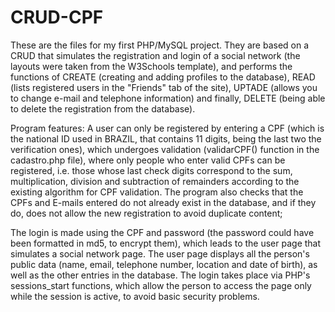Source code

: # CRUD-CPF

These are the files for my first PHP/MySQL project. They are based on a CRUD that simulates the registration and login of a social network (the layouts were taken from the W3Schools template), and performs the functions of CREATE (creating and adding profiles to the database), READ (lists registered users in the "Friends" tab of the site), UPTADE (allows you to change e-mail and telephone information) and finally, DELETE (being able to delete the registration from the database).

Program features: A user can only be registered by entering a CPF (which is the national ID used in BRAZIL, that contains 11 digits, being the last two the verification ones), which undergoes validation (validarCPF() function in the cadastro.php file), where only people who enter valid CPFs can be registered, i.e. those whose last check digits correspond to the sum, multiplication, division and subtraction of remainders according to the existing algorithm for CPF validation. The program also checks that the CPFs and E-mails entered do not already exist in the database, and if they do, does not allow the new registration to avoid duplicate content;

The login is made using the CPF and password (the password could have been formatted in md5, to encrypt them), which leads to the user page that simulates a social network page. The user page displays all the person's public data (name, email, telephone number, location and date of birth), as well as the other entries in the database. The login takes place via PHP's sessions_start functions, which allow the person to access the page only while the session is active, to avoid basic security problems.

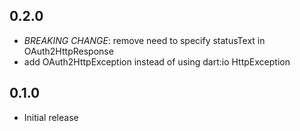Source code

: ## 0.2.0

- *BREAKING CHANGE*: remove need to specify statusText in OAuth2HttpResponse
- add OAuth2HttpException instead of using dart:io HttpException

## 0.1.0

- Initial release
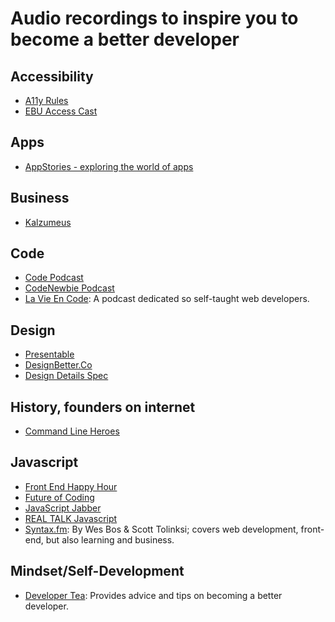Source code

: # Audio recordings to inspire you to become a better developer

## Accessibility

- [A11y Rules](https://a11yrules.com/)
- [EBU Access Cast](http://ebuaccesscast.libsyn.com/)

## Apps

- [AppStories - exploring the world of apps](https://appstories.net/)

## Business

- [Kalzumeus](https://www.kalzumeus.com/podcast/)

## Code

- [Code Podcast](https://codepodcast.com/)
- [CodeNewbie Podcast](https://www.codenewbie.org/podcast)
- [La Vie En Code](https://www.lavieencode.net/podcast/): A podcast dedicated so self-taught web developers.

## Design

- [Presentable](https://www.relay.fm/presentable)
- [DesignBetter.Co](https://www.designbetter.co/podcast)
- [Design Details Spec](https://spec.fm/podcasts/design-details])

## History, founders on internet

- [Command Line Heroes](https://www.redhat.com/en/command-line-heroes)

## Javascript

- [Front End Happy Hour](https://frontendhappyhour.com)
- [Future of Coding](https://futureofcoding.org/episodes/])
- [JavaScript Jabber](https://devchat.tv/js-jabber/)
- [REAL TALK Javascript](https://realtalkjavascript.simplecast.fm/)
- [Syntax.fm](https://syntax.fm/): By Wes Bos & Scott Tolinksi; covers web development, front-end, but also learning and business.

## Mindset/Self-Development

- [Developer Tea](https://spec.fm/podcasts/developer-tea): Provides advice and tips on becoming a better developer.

•••

Among the records, find every line holding the word "also" and copy it.

■ **WRITTEN RESPONSE**
Program features: A user can only be registered by entering a CPF (which is the national ID used in BRAZIL, that contains 11 digits, being the last two the verification ones), which undergoes validation (validarCPF() function in the cadastro.php file), where only people who enter valid CPFs can be registered, i.e. those whose last check digits correspond to the sum, multiplication, division and subtraction of remainders according to the existing algorithm for CPF validation. The program also checks that the CPFs and E-mails entered do not already exist in the database, and if they do, does not allow the new registration to avoid duplicate content;
- [Syntax.fm](https://syntax.fm/): By Wes Bos & Scott Tolinksi; covers web development, front-end, but also learning and business.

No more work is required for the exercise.